При всем этом, милостивый князь, я сделал изобретение в деле ручных бомбард. Сто моих бомбард могут причинить неприятелю столько же вреда, сколько четыреста (используемых до сих пор). Я могу доказать это (на опыте) Вашему светлейшему Величеству.

Поэтому, прочитав внимательно мое письмо, соблаговолите, Ваше светлейшее Величество, не пренебречь моими услугами, порассмотреть их и изучить. Я уповаю на Ваше светлейшее Величество, что Вы окажете мне эту милость, я, как раб, ревностно готов исполнить любые услуги, если такой ремесленник и человек, имеющий опыт в военных делах, нужен Вашему светлейшему Величеству.

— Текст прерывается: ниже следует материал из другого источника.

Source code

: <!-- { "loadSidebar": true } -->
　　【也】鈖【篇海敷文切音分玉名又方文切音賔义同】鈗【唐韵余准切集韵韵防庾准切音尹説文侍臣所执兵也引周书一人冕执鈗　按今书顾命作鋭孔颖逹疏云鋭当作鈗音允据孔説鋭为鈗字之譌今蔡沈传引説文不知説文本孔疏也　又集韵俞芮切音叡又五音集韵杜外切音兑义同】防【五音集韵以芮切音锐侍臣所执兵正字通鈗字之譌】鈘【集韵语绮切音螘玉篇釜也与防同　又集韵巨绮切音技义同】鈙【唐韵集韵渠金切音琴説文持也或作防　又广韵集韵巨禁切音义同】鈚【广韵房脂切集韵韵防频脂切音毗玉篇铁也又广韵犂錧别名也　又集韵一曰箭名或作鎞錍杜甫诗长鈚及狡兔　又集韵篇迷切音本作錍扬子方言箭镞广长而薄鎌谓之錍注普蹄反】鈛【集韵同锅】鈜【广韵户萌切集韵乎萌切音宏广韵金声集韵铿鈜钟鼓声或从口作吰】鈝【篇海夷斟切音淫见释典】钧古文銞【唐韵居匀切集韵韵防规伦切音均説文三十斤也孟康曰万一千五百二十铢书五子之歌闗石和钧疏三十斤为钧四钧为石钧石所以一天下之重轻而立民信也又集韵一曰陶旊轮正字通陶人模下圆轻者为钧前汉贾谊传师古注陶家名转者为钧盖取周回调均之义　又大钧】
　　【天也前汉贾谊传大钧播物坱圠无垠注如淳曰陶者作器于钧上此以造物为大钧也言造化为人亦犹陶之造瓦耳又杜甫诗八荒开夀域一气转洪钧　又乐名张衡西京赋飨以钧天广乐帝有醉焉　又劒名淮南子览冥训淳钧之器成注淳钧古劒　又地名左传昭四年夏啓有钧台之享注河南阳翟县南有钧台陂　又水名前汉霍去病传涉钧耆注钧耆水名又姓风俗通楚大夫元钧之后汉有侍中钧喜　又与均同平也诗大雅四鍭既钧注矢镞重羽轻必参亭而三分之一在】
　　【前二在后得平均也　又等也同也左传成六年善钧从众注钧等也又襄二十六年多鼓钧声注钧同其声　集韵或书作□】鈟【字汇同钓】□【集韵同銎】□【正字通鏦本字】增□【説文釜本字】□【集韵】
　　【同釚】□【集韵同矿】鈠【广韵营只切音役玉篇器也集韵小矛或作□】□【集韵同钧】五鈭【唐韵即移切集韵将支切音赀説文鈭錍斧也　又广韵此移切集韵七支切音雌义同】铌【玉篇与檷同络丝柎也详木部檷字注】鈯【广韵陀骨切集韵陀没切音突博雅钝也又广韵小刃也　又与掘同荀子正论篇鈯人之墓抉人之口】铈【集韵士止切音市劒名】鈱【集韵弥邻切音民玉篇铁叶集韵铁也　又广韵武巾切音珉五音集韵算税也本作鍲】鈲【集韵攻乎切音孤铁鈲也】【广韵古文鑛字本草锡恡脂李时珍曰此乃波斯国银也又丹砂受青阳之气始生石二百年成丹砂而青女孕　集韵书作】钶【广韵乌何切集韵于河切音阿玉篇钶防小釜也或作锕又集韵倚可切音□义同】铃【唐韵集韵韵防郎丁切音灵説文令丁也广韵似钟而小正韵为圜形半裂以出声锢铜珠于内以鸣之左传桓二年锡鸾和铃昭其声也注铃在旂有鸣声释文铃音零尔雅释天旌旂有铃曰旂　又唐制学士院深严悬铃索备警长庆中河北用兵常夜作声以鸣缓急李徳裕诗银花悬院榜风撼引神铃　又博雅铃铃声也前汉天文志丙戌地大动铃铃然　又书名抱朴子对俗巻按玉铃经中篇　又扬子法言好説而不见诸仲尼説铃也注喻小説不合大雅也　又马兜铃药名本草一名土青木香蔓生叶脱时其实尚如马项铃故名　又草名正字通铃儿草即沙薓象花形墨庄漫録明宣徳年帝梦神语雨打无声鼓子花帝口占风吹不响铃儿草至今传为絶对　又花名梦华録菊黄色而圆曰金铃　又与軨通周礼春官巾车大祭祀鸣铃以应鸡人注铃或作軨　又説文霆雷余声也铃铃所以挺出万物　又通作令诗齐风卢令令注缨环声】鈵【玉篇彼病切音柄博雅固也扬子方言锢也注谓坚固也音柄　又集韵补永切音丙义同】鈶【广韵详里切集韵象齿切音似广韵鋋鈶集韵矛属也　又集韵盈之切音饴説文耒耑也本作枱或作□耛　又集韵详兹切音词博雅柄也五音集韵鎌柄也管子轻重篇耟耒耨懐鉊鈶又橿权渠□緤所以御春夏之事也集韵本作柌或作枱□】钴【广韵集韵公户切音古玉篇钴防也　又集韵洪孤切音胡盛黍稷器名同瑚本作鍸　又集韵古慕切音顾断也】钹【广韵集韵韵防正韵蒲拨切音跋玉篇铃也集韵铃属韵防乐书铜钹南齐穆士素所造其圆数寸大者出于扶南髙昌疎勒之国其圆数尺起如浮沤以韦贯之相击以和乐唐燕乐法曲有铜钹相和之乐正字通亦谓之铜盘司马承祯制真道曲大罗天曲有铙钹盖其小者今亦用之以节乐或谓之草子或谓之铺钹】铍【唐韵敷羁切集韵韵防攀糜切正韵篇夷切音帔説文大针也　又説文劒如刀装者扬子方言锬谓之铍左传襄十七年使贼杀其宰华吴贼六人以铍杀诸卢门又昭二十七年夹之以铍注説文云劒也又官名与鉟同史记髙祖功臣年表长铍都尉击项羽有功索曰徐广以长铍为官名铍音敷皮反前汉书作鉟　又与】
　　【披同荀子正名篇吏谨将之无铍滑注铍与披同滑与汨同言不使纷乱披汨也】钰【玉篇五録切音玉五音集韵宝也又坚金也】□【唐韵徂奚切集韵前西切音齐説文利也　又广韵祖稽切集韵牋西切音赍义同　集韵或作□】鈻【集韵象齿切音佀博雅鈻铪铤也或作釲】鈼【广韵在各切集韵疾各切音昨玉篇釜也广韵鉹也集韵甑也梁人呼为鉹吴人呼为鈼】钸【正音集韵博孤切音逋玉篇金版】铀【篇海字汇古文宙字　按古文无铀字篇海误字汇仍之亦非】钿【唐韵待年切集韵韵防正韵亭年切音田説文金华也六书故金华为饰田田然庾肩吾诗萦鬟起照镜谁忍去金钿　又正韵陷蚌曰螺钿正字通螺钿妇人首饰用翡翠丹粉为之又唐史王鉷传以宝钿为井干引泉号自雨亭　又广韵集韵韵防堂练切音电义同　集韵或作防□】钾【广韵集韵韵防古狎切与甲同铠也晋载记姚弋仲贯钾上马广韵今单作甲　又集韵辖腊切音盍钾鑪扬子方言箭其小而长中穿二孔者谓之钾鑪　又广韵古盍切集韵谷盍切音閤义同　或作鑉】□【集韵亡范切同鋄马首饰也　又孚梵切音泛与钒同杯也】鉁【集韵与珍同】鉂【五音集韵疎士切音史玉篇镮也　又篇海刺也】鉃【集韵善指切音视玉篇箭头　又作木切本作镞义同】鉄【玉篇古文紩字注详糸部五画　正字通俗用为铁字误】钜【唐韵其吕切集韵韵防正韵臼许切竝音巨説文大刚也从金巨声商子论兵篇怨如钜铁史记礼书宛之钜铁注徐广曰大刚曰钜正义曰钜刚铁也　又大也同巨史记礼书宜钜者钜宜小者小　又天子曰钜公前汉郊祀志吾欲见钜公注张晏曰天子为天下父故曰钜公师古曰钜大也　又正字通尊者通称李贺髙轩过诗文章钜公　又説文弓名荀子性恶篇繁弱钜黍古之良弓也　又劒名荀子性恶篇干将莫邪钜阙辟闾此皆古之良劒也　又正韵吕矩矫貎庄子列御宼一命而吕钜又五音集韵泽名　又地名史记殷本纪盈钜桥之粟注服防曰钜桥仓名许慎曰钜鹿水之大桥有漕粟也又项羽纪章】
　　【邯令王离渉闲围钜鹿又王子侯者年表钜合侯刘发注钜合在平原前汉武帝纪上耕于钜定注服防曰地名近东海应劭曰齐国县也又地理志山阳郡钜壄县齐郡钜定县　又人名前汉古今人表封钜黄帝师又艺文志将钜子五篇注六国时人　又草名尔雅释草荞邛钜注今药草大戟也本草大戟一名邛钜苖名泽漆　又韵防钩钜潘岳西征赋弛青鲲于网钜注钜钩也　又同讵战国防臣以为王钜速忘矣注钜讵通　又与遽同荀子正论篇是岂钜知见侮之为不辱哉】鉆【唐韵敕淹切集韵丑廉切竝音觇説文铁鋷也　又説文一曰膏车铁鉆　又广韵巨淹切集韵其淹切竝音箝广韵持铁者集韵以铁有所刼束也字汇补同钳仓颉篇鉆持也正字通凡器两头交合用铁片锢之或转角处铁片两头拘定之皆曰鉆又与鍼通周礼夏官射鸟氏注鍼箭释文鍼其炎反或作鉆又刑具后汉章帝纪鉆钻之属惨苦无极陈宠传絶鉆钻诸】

Заканчивая письмо, я горячо и искренне желаю Вашему светлейшему Величеству, моему повелителю и милостивому князю, долгих лет доброго здоровья.

 

Написано в Вене 23 июля 1583 года.

Вашего светлейшего Величества

покорный слуга

Иван Федорович Москвитин

Печатник (гравировщик) греческий и славянский.

 

Надо же, поразился Иван Федоров, цела бумага! А ведь с той поры четыреста тридцать пять лет прошло.

 – Я понимаю, деньги на печатание книг во Львове были нужны. Но ведь недруги твое изобретение против Руси могли повернуть! Против твоей Родины!

Нахмурив брови, Президент сумрачно уставился на Ивана Федорова, нацелился просеивать слова собеседника.

 – О светлейший! Я сделал предложение императору Рудольфу Второму потому, что тогда между Москвой и Священной Римской империей германской нации, включающей в себя Германию, Австрию, Чехию, Венгрию и прочие земли, намечалась военная коалиция. Применение изобретенной мною пушки никак не пошло бы во вред России, а наоборот, способствовало бы успеху.

 – Почему же вы не сошлись?

Президент сурово следил за каждым движением собеседника. Значение слов можно спрятать в общем потоке, а вот глаза наверняка скажут правду. Не каждый выдерживал его пристальный взгляд, и ему сразу становилось все ясно.

Пришелец из шестнадцатого века глаза не отводил, взор под стол не прятал, и Президент сделал вывод: говорит начистоту.

 – Рудольф согласился заключить договор лишь после того, как пушка будет изготовлена. Я понял, что он просто хочет воспользоваться моим изобретением без всякой оплаты.

 – Еще ты предлагал свою пушку польскому королю Стефану Баторию. А Баторий был заклятый враг Руси. Да и сейчас поляки косо смотрят в нашу сторону, шляхтичам никогда нельзя доверять. Что ж ты творил, а?

Рука Президента сжалась в кулак, сам он напрягся, прямо заледенел весь.

 – Это Данила Король, пушечный мастер из Львова, подбил меня… – голос звучал тихий, словно ослабевший от президентского напора. – Убедил, что разработанная мною пушка будет служить только для обороны Львова, – вздохнул печатник. – Поехали мы в Краков, там из королевской казны на отливку малой войсковой пушки мне выделили сто пятнадцать злотых. Я начал работу, но вскоре понял, что оружие может быть использовано против России. Потому и оставил это дело.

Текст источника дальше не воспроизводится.